__Assigned task__.
Scan the lines below for the string "nonce" and copy every one that has it.

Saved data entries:
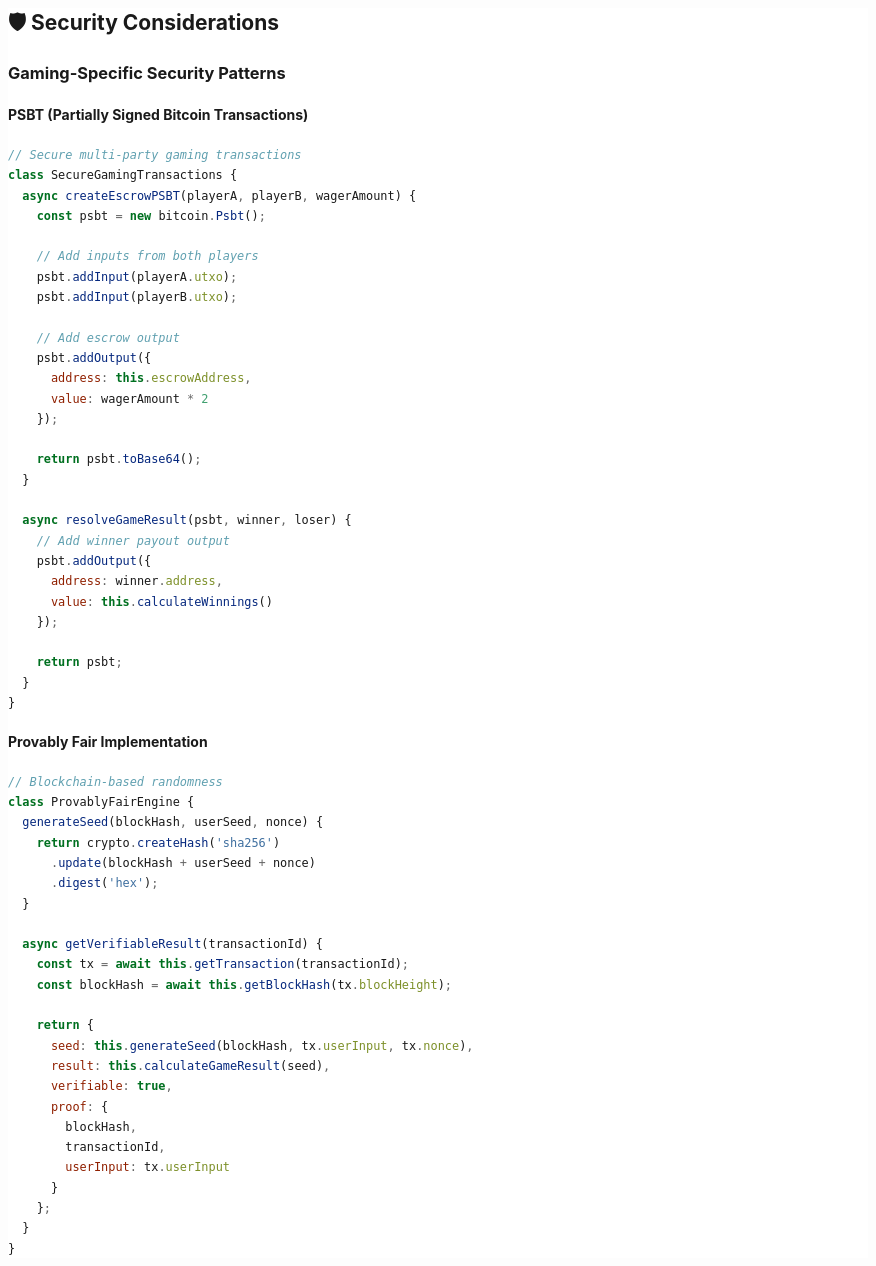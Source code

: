 
## 🛡️ Security Considerations

### Gaming-Specific Security Patterns

#### PSBT (Partially Signed Bitcoin Transactions)
```javascript
// Secure multi-party gaming transactions
class SecureGamingTransactions {
  async createEscrowPSBT(playerA, playerB, wagerAmount) {
    const psbt = new bitcoin.Psbt();
    
    // Add inputs from both players
    psbt.addInput(playerA.utxo);
    psbt.addInput(playerB.utxo);
    
    // Add escrow output
    psbt.addOutput({
      address: this.escrowAddress,
      value: wagerAmount * 2
    });
    
    return psbt.toBase64();
  }
  
  async resolveGameResult(psbt, winner, loser) {
    // Add winner payout output
    psbt.addOutput({
      address: winner.address,
      value: this.calculateWinnings()
    });
    
    return psbt;
  }
}
```

#### Provably Fair Implementation
```javascript
// Blockchain-based randomness
class ProvablyFairEngine {
  generateSeed(blockHash, userSeed, nonce) {
    return crypto.createHash('sha256')
      .update(blockHash + userSeed + nonce)
      .digest('hex');
  }
  
  async getVerifiableResult(transactionId) {
    const tx = await this.getTransaction(transactionId);
    const blockHash = await this.getBlockHash(tx.blockHeight);
    
    return {
      seed: this.generateSeed(blockHash, tx.userInput, tx.nonce),
      result: this.calculateGameResult(seed),
      verifiable: true,
      proof: {
        blockHash,
        transactionId,
        userInput: tx.userInput
      }
    };
  }
}
```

__Result__.
  generateSeed(blockHash, userSeed, nonce) {
      .update(blockHash + userSeed + nonce)
      seed: this.generateSeed(blockHash, tx.userInput, tx.nonce),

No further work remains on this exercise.